Stored data

* * * * *

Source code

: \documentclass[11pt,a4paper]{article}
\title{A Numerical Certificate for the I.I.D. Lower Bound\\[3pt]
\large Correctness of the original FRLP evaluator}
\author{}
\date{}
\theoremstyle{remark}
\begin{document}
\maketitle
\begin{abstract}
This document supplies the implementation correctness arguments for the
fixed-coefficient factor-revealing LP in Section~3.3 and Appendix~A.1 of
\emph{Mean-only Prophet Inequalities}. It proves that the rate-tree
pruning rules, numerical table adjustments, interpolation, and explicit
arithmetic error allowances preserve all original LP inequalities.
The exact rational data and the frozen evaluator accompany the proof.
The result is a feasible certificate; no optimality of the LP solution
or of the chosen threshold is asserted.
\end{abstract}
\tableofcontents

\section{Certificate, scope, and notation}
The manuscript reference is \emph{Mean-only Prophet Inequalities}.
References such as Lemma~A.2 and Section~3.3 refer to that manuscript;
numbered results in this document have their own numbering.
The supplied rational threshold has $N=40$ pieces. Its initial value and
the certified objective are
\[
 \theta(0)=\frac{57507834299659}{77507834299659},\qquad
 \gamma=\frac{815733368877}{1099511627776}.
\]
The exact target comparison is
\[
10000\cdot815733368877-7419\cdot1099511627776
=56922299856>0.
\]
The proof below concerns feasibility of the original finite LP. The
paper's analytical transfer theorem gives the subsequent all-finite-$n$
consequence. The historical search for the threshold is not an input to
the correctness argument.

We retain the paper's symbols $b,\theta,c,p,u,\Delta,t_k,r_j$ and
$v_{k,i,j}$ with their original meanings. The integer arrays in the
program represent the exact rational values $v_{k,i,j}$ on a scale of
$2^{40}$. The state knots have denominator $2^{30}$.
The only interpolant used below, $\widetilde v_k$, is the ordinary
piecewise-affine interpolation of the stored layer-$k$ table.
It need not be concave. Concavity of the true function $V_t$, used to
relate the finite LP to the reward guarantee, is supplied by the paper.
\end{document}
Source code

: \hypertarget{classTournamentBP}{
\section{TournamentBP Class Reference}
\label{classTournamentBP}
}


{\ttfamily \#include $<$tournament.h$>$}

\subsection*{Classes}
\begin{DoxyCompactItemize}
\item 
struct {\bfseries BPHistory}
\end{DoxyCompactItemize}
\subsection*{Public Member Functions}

* * * * *

- [PROBLEM]:
Every record needs to be reproduced exactly, with none skipped.

- [RESPONSE TO THE EXERCISE]:
Source code

: \documentclass[11pt,a4paper]{article}
\title{A Numerical Certificate for the I.I.D. Lower Bound\\[3pt]
\large Correctness of the original FRLP evaluator}
\author{}
\date{}
\theoremstyle{remark}
\begin{document}
\maketitle
\begin{abstract}
This document supplies the implementation correctness arguments for the
fixed-coefficient factor-revealing LP in Section~3.3 and Appendix~A.1 of
\emph{Mean-only Prophet Inequalities}. It proves that the rate-tree
pruning rules, numerical table adjustments, interpolation, and explicit
arithmetic error allowances preserve all original LP inequalities.
The exact rational data and the frozen evaluator accompany the proof.
The result is a feasible certificate; no optimality of the LP solution
or of the chosen threshold is asserted.
\end{abstract}
\tableofcontents

\section{Certificate, scope, and notation}
The manuscript reference is \emph{Mean-only Prophet Inequalities}.
References such as Lemma~A.2 and Section~3.3 refer to that manuscript;
numbered results in this document have their own numbering.
The supplied rational threshold has $N=40$ pieces. Its initial value and
the certified objective are
\[
 \theta(0)=\frac{57507834299659}{77507834299659},\qquad
 \gamma=\frac{815733368877}{1099511627776}.
\]
The exact target comparison is
\[
10000\cdot815733368877-7419\cdot1099511627776
=56922299856>0.
\]
The proof below concerns feasibility of the original finite LP. The
paper's analytical transfer theorem gives the subsequent all-finite-$n$
consequence. The historical search for the threshold is not an input to
the correctness argument.

We retain the paper's symbols $b,\theta,c,p,u,\Delta,t_k,r_j$ and
$v_{k,i,j}$ with their original meanings. The integer arrays in the
program represent the exact rational values $v_{k,i,j}$ on a scale of
$2^{40}$. The state knots have denominator $2^{30}$.
The only interpolant used below, $\widetilde v_k$, is the ordinary
piecewise-affine interpolation of the stored layer-$k$ table.
It need not be concave. Concavity of the true function $V_t$, used to
relate the finite LP to the reward guarantee, is supplied by the paper.
\end{document}
Source code

: \hypertarget{classTournamentBP}{
\section{TournamentBP Class Reference}
\label{classTournamentBP}
}


{\ttfamily \#include $<$tournament.h$>$}

\subsection*{Classes}
\begin{DoxyCompactItemize}
\item 
struct {\bfseries BPHistory}
\end{DoxyCompactItemize}
\subsection*{Public Member Functions}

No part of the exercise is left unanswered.